I used to work on a team developing serious games. The team was pretty stable, but the tools we used changed all the time. These were logical changes, like moving from Gamebryo (RIP) to Unity, or moving to a new version of Visual Studio. Other changes, not so much. Over two years we moved from trac to Trello to Asana to Jira. Trac is not a great project management tool, and Asana was awful for bugs. I love Trello, but Jira is better integrated with source control and other tools, at least until Joel sold Trello to Atlassian. This is a long winded way of saying, I’ve used a lot of tools and switching is awful.
That’s why it pains me to say, it’s time to switch. Not just for project management, but for notes, todo, personal tasks, meeting write ups, and even the grocery list. Notion is more platform than tool, as if an instance of MediaWiki had a database underneath and nobody thought to keep it buried, with two way communication with your favorite tools, great layout on web, phone, and tablet, and a sense of style. Sprinkle on about 1,000 emoji and you’ve got Notion.
I’m studying for the PMP exam and with my test date approaching, I have my reading and review calendar laid out as a card for each chapter on a Kanban board. Easy to see, easy to swap from Not Started to Reading to Finished. But one click and it’s a calendar.
Sure I could’ve done this in Trello (and I did for my last course) but my notes are here, too, not compressed into a Trello card or linked out. Styling and markup is familiar and fast, and keyboard, mouse, and finger all work equally well.
But what’s for dinner?
Getting a little more complex, I decided to take Notion for a spin as a meal planning and grocery list tool. I used to use Google Keep, but in typical Google fashion, that’s gone the way of Reader, and Wave, and Music. It’s dead, it doesn’t sync, and it just doesn’t have the nice tooling.

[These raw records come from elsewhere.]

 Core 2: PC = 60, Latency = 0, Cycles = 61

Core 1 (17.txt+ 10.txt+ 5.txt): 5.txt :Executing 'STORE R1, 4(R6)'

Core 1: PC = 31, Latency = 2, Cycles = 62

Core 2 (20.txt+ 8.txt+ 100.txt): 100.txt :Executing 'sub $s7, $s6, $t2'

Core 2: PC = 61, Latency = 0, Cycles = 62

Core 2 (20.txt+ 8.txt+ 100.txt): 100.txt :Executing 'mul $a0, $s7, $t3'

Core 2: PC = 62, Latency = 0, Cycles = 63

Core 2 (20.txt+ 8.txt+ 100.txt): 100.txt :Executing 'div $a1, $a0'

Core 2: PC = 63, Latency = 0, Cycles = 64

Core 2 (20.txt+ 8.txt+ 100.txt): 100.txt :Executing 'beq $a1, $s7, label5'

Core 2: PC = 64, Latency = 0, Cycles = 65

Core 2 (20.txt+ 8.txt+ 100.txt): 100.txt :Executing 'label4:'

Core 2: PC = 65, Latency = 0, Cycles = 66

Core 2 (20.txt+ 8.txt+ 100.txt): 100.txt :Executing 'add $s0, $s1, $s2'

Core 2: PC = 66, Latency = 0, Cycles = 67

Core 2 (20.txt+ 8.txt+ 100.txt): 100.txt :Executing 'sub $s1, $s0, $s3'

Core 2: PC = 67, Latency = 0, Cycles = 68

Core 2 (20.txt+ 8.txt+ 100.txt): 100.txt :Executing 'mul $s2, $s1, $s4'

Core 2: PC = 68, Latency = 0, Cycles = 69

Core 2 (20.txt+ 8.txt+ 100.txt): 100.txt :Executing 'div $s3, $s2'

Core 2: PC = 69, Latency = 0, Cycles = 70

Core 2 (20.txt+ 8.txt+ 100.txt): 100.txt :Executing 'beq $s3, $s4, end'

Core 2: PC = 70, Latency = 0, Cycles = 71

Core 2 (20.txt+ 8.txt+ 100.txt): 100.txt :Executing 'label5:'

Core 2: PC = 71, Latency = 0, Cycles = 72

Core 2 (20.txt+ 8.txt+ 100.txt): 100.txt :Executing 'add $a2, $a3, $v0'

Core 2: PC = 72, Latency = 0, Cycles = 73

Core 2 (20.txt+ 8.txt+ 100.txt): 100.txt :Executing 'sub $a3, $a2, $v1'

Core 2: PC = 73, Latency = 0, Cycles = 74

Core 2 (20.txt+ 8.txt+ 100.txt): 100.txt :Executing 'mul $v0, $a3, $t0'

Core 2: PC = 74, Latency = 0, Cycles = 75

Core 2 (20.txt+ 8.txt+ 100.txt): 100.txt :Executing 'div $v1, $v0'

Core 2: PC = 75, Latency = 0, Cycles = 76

So here is my Groceries Notion page.
Not a screenshot, not a distillation. That’s the whole thing, with a table for this week’s meal plan, a linked Archive table with meal ideas. Meals are tagged so they can be sorted, filtered, or rearranged based on what I had for lunch. The grocery lists are sorted by store, and it’s easy to drag items from one to another. Even better, the view I want on my desktop isn’t what I’m stuck with on my phone. The lists themselves sync from dedicated sub pages, where sync blocks – a Notion killer feature – keep both up to date. Take that, broken refresh in Keep!
As if that weren’t enough, pages can be exported as mark up or PDF, depending on your use case. Recipe? PDF. Project plan to move to Confluence? Mark up. Easy as can be.
Wrap it up
I’ve tried so many note and task systems. Todo.txt was amazing, if clunky across multiple machines. Evernote is a classic but a dinosaur. MS Todo is solid, if a bit bare bones. As much as I love Trello (and have automated the heck out of my boards with Zapier and powerups) it’s handling of text is pretty rough.
Notion pulled me in. Custom views, smart pages, and while it’s a long learning curve, it’s worth it. You can even publish your notebooks to the web not just as demos but as your entire site, which is neat. Maybe that’ll be what gets me away from WordPress? We’ll see.